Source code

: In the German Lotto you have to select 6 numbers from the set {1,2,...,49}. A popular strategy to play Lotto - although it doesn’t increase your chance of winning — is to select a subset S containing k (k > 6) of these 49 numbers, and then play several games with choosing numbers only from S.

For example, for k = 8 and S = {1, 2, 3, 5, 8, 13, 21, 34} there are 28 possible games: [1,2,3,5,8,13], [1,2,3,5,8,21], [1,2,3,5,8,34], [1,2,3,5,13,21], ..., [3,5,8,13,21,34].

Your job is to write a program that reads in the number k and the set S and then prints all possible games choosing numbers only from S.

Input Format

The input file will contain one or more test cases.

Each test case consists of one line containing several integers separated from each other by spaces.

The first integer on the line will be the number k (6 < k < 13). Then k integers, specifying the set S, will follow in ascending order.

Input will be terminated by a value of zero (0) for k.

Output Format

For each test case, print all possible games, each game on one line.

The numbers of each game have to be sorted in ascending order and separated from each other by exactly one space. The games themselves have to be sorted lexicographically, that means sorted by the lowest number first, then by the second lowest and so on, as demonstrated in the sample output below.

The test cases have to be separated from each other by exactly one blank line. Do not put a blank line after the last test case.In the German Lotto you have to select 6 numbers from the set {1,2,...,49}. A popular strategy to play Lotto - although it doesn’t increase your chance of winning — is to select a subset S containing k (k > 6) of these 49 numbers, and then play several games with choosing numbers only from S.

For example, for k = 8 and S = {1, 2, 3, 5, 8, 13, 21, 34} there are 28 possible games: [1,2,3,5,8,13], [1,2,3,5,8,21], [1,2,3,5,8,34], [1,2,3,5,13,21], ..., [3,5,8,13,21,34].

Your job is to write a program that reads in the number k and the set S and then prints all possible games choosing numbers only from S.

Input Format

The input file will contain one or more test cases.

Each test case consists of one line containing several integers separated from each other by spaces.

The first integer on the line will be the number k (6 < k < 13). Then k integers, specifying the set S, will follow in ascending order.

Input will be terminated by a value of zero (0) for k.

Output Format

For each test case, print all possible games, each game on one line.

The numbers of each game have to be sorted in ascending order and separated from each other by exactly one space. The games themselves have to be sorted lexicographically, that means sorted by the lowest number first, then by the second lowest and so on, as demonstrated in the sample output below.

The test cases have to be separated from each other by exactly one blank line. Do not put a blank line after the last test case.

PROBLEM DESCRIPTION =>
Pick out each line above that includes "play" and show it.

ANSWER TO THE PROBLEM =>
: In the German Lotto you have to select 6 numbers from the set {1,2,...,49}. A popular strategy to play Lotto - although it doesn’t increase your chance of winning — is to select a subset S containing k (k > 6) of these 49 numbers, and then play several games with choosing numbers only from S.
The test cases have to be separated from each other by exactly one blank line. Do not put a blank line after the last test case.In the German Lotto you have to select 6 numbers from the set {1,2,...,49}. A popular strategy to play Lotto - although it doesn’t increase your chance of winning — is to select a subset S containing k (k > 6) of these 49 numbers, and then play several games with choosing numbers only from S.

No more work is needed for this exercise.